By this point in the school year, you’ve probably received approximately eight million flyers from your child’s teachers. (Not to mention the artwork and other paper mess that comes home.) The number of flyers is so overwhelming, it can be tempting to dump the whole pile straight from the backpack into the trash.
But TRUST, I read every word of those flyers, lest my daughter come home distraught because I didn’t read the flyer that said she was allowed to store ONE stuffed animal in her cubby.
One of my favorite serial-flyer-hander-outers is my children’s Parent-Teacher Associations. These groups come in all shapes and sizes and acronyms — PTA, PTO, PTSA, PTSD — and they are uniformly relentless.

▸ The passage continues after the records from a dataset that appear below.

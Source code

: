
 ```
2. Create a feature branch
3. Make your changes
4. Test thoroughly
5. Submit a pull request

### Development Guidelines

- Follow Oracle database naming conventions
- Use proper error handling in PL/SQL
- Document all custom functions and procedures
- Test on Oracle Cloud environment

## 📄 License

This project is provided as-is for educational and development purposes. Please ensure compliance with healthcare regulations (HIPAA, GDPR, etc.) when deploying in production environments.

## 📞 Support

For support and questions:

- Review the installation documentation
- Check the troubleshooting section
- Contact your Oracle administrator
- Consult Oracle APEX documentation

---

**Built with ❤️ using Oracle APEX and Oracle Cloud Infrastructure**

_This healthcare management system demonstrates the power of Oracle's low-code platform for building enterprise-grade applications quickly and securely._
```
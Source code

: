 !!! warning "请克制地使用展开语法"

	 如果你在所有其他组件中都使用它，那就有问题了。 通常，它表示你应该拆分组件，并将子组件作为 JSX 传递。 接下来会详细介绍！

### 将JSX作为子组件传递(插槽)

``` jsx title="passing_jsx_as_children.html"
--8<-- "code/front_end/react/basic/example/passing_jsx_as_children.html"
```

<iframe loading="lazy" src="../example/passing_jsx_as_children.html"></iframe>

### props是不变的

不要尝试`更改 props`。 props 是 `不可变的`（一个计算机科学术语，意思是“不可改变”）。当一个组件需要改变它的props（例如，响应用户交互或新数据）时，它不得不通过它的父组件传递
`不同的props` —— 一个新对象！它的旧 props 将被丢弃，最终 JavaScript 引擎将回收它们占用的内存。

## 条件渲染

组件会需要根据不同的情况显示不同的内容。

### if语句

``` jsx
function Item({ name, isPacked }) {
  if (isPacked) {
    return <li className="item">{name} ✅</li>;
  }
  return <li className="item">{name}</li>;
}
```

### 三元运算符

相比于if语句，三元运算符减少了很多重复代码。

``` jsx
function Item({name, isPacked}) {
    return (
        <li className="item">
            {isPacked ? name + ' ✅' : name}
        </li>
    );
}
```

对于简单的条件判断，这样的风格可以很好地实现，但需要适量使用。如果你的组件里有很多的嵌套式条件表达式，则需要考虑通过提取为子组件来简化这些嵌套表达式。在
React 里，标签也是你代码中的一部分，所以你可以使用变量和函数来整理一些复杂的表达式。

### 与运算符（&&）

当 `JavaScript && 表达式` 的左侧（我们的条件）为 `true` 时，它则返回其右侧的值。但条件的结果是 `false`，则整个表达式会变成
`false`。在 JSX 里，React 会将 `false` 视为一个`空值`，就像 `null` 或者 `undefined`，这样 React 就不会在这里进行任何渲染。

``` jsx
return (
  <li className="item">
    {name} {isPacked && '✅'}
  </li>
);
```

I’m not really sure what the PTA did when I was a kid. The only thing I remember about them was that I and my sisters were child models for the Montgomery County PTA handbook. One hundred percent true story. To me, the PTA embodied posing next to a bookshelf in the library with a giant grin on my face and a backpack on my shoulders. Also, there might have been casseroles involved?

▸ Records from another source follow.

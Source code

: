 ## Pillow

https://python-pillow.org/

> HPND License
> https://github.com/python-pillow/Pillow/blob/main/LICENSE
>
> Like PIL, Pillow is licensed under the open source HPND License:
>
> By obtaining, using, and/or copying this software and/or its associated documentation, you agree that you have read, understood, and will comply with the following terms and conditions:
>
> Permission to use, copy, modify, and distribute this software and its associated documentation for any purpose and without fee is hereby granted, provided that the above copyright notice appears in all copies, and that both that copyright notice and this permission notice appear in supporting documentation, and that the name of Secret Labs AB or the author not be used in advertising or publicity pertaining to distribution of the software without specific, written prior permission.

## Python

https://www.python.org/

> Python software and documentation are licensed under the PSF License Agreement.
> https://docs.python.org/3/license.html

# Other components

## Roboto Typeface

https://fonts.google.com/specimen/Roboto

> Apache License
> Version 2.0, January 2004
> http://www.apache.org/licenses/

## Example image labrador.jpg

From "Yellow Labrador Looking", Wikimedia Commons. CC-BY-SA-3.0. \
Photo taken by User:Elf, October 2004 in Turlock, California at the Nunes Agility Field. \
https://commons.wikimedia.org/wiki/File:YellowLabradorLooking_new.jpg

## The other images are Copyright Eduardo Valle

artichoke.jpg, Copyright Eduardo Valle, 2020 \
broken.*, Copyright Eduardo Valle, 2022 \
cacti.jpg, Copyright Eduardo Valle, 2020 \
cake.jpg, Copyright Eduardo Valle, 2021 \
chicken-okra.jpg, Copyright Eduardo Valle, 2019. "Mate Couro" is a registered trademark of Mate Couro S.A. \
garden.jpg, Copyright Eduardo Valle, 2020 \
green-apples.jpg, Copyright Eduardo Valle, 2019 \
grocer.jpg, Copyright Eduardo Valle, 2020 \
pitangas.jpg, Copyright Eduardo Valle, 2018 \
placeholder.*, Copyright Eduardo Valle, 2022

I’m sure things have changed since then.
In my brief history as a parent, I have been to one PTA meeting, and it consisted of an hour and a half of complaining about what last year’s PTA did or did not do. Not really an accurate representation of what the PTA does, I admit.
Because here’s what I learned in between the meetings and flyers: the PTA gets. it. done. This core group of parents and teachers who seem to know every kid in the school is going to be one of your child’s greatest advocates (outside of yourself, of course). While I am on-purpose not a member of the PTA (I can only handle so many meetings), I am happy to sign up whenever they need volunteers. The thing is, the PTA might have their shiz together, but they need lots of hands to execute it all.

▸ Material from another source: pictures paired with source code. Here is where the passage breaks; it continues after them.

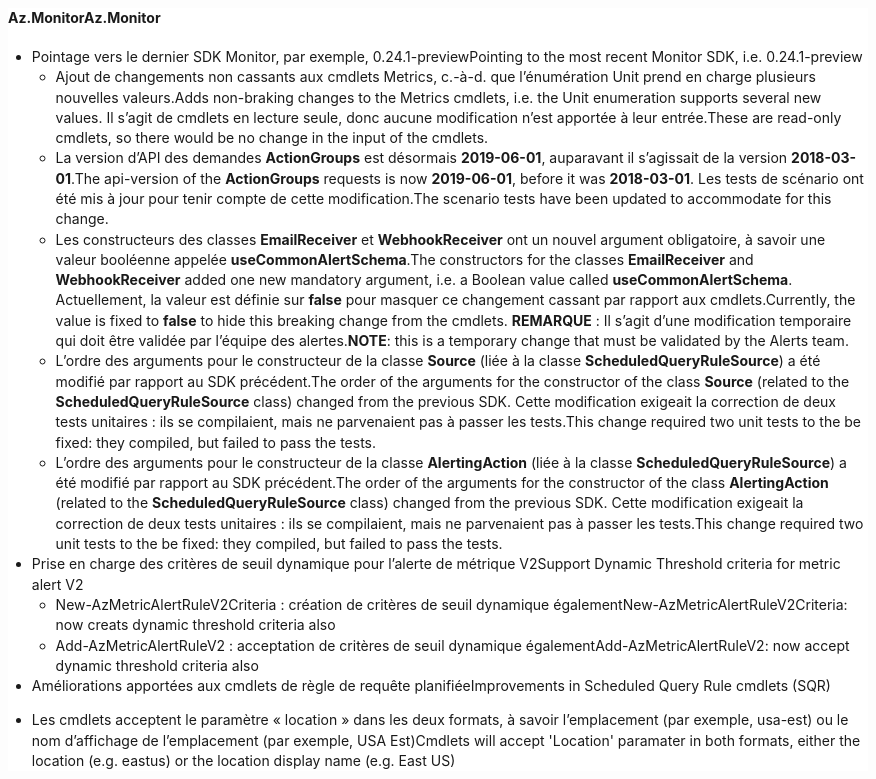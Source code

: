 #### <a name="azmonitor"></a><span data-ttu-id="5a6a9-133">Az.Monitor</span><span class="sxs-lookup"><span data-stu-id="5a6a9-133">Az.Monitor</span></span>
* <span data-ttu-id="5a6a9-134">Pointage vers le dernier SDK Monitor, par exemple, 0.24.1-preview</span><span class="sxs-lookup"><span data-stu-id="5a6a9-134">Pointing to the most recent Monitor SDK, i.e. 0.24.1-preview</span></span>
   - <span data-ttu-id="5a6a9-135">Ajout de changements non cassants aux cmdlets Metrics, c.-à-d. que l’énumération Unit prend en charge plusieurs nouvelles valeurs.</span><span class="sxs-lookup"><span data-stu-id="5a6a9-135">Adds non-braking changes to the Metrics cmdlets, i.e. the Unit enumeration supports several new values.</span></span> <span data-ttu-id="5a6a9-136">Il s’agit de cmdlets en lecture seule, donc aucune modification n’est apportée à leur entrée.</span><span class="sxs-lookup"><span data-stu-id="5a6a9-136">These are read-only cmdlets, so there would be no change in the input of the cmdlets.</span></span>
   - <span data-ttu-id="5a6a9-137">La version d’API des demandes **ActionGroups** est désormais **2019-06-01**, auparavant il s’agissait de la version **2018-03-01**.</span><span class="sxs-lookup"><span data-stu-id="5a6a9-137">The api-version of the **ActionGroups** requests is now **2019-06-01**, before it was **2018-03-01**.</span></span> <span data-ttu-id="5a6a9-138">Les tests de scénario ont été mis à jour pour tenir compte de cette modification.</span><span class="sxs-lookup"><span data-stu-id="5a6a9-138">The scenario tests have been updated to accommodate for this change.</span></span>
   - <span data-ttu-id="5a6a9-139">Les constructeurs des classes **EmailReceiver** et **WebhookReceiver** ont un nouvel argument obligatoire, à savoir une valeur booléenne appelée **useCommonAlertSchema**.</span><span class="sxs-lookup"><span data-stu-id="5a6a9-139">The constructors for the classes **EmailReceiver** and **WebhookReceiver** added one new mandatory argument, i.e. a Boolean value called **useCommonAlertSchema**.</span></span> <span data-ttu-id="5a6a9-140">Actuellement, la valeur est définie sur **false** pour masquer ce changement cassant par rapport aux cmdlets.</span><span class="sxs-lookup"><span data-stu-id="5a6a9-140">Currently, the value is fixed to **false** to hide this breaking change from the cmdlets.</span></span> <span data-ttu-id="5a6a9-141">**REMARQUE** : Il s’agit d’une modification temporaire qui doit être validée par l’équipe des alertes.</span><span class="sxs-lookup"><span data-stu-id="5a6a9-141">**NOTE**: this is a temporary change that must be validated by the Alerts team.</span></span>
   - <span data-ttu-id="5a6a9-142">L’ordre des arguments pour le constructeur de la classe **Source** (liée à la classe **ScheduledQueryRuleSource**) a été modifié par rapport au SDK précédent.</span><span class="sxs-lookup"><span data-stu-id="5a6a9-142">The order of the arguments for the constructor of the class **Source** (related to the **ScheduledQueryRuleSource** class) changed from the previous SDK.</span></span> <span data-ttu-id="5a6a9-143">Cette modification exigeait la correction de deux tests unitaires : ils se compilaient, mais ne parvenaient pas à passer les tests.</span><span class="sxs-lookup"><span data-stu-id="5a6a9-143">This change required two unit tests to the be fixed: they compiled, but failed to pass the tests.</span></span>
   - <span data-ttu-id="5a6a9-144">L’ordre des arguments pour le constructeur de la classe **AlertingAction** (liée à la classe **ScheduledQueryRuleSource**) a été modifié par rapport au SDK précédent.</span><span class="sxs-lookup"><span data-stu-id="5a6a9-144">The order of the arguments for the constructor of the class **AlertingAction** (related to the **ScheduledQueryRuleSource** class) changed from the previous SDK.</span></span> <span data-ttu-id="5a6a9-145">Cette modification exigeait la correction de deux tests unitaires : ils se compilaient, mais ne parvenaient pas à passer les tests.</span><span class="sxs-lookup"><span data-stu-id="5a6a9-145">This change required two unit tests to the be fixed: they compiled, but failed to pass the tests.</span></span>
* <span data-ttu-id="5a6a9-146">Prise en charge des critères de seuil dynamique pour l’alerte de métrique V2</span><span class="sxs-lookup"><span data-stu-id="5a6a9-146">Support Dynamic Threshold criteria for metric alert V2</span></span>
    - <span data-ttu-id="5a6a9-147">New-AzMetricAlertRuleV2Criteria : création de critères de seuil dynamique également</span><span class="sxs-lookup"><span data-stu-id="5a6a9-147">New-AzMetricAlertRuleV2Criteria: now creats dynamic threshold criteria also</span></span>
    - <span data-ttu-id="5a6a9-148">Add-AzMetricAlertRuleV2 : acceptation de critères de seuil dynamique également</span><span class="sxs-lookup"><span data-stu-id="5a6a9-148">Add-AzMetricAlertRuleV2: now accept dynamic threshold criteria also</span></span>
* <span data-ttu-id="5a6a9-149">Améliorations apportées aux cmdlets de règle de requête planifiée</span><span class="sxs-lookup"><span data-stu-id="5a6a9-149">Improvements in Scheduled Query Rule cmdlets (SQR)</span></span>
 - <span data-ttu-id="5a6a9-150">Les cmdlets acceptent le paramètre « location » dans les deux formats, à savoir l’emplacement (par exemple, usa-est) ou le nom d’affichage de l’emplacement (par exemple, USA Est)</span><span class="sxs-lookup"><span data-stu-id="5a6a9-150">Cmdlets will accept 'Location' paramater in both formats, either the location (e.g. eastus) or the location display name (e.g. East US)</span></span>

Because I’m a parent who also works outside of the home, I can’t necessarily make it to my child’s school to read to the class or volunteer during lunch friends. But anything after school hours or on the weekends, you can bet I will be sporting my school tee-shirt and lanyard.
But we are busy people. Between day jobs, homework, soccer practice, church functions, gymnastics, etc., it seems like something’s gotta give. And I have to constantly keep reminding myself that being present in any way I can is better than being spread so thin I might as well not even show up. (Inhale. Exhale. Once more with feeling.)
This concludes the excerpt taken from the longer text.